▶ [Instructions to follow]:
For the data that follows, state how many lines hold the string "putnam", giving the number by itself.

▶ [Source information]:
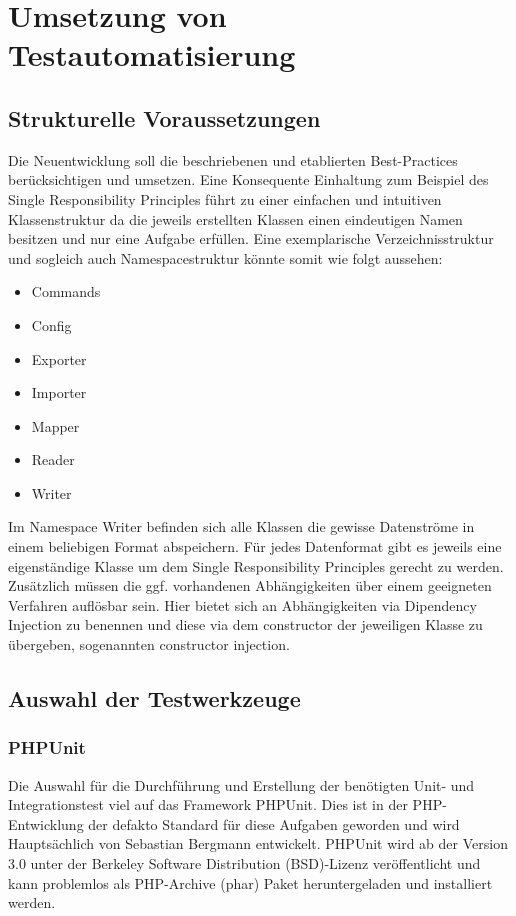 \newpage
\section{Umsetzung von Testautomatisierung}

\subsection{Strukturelle Voraussetzungen}
Die Neuentwicklung soll die beschriebenen und etablierten Best-Practices berücksichtigen und umsetzen. Eine Konsequente Einhaltung zum Beispiel des Single Responsibility Principles führt zu einer einfachen und intuitiven Klassenstruktur da die jeweils erstellten Klassen einen eindeutigen Namen besitzen und nur eine Aufgabe erfüllen. Eine exemplarische Verzeichnisstruktur und sogleich auch Namespacestruktur könnte somit wie folgt aussehen: 

\begin{itemize}
	\item Commands
	\item Config
	\item Exporter
	\item Importer
	\item Mapper
	\item Reader
	\item Writer
\end{itemize}

Im Namespace Writer befinden sich alle Klassen die gewisse Datenströme in einem beliebigen Format abspeichern. Für jedes Datenformat gibt es jeweils eine eigenständige Klasse um dem Single Responsibility Principles gerecht zu werden. Zusätzlich müssen die ggf. vorhandenen Abhängigkeiten über einem geeigneten Verfahren auflösbar sein. Hier bietet sich an Abhängigkeiten via Dipendency Injection zu benennen und diese via dem constructor der jeweiligen Klasse zu übergeben, sogenannten constructor injection.

\subsection{Auswahl der Testwerkzeuge}
\subsubsection{PHPUnit}
Die Auswahl für die Durchführung und Erstellung der benötigten Unit- und Integrationstest viel auf das Framework PHPUnit. Dies ist in der PHP-Entwicklung der defakto Standard für diese Aufgaben geworden und wird Hauptsächlich von Sebastian Bergmann entwickelt. PHPUnit wird ab der Version 3.0 unter der Berkeley Software Distribution (BSD)-Lizenz veröffentlicht und kann problemlos als PHP-Archive (phar) Paket heruntergeladen und installiert werden.

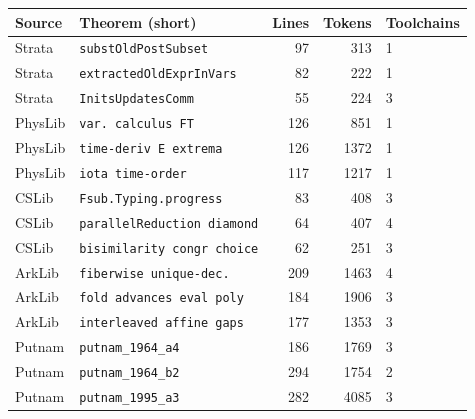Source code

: \begin{tabular}{llrrl}
  \toprule
  Source & Theorem (short) & Lines & Tokens & Toolchains \\
  \midrule
  Strata & \texttt{substOldPostSubset} & 97 & 313 & 1 \\
  Strata & \texttt{extractedOldExprInVars} & 82 & 222 & 1 \\
  Strata & \texttt{InitsUpdatesComm} & 55 & 224 & 3 \\
  PhysLib & \texttt{var. calculus FT} & 126 & 851 & 1 \\
  PhysLib & \texttt{time-deriv E extrema} & 126 & 1372 & 1 \\
  PhysLib & \texttt{iota time-order} & 117 & 1217 & 1 \\
  CSLib & \texttt{Fsub.Typing.progress} & 83 & 408 & 3 \\
  CSLib & \texttt{parallelReduction diamond} & 64 & 407 & 4 \\
  CSLib & \texttt{bisimilarity congr choice} & 62 & 251 & 3 \\
  ArkLib & \texttt{fiberwise unique-dec.} & 209 & 1463 & 4 \\
  ArkLib & \texttt{fold advances eval poly} & 184 & 1906 & 3 \\
  ArkLib & \texttt{interleaved affine gaps} & 177 & 1353 & 3 \\
  Putnam & \texttt{putnam\_1964\_a4} & 186 & 1769 & 3 \\
  Putnam & \texttt{putnam\_1964\_b2} & 294 & 1754 & 2 \\
  Putnam & \texttt{putnam\_1995\_a3} & 282 & 4085 & 3 \\
  \bottomrule
\end{tabular}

▶ [Answer section]:
3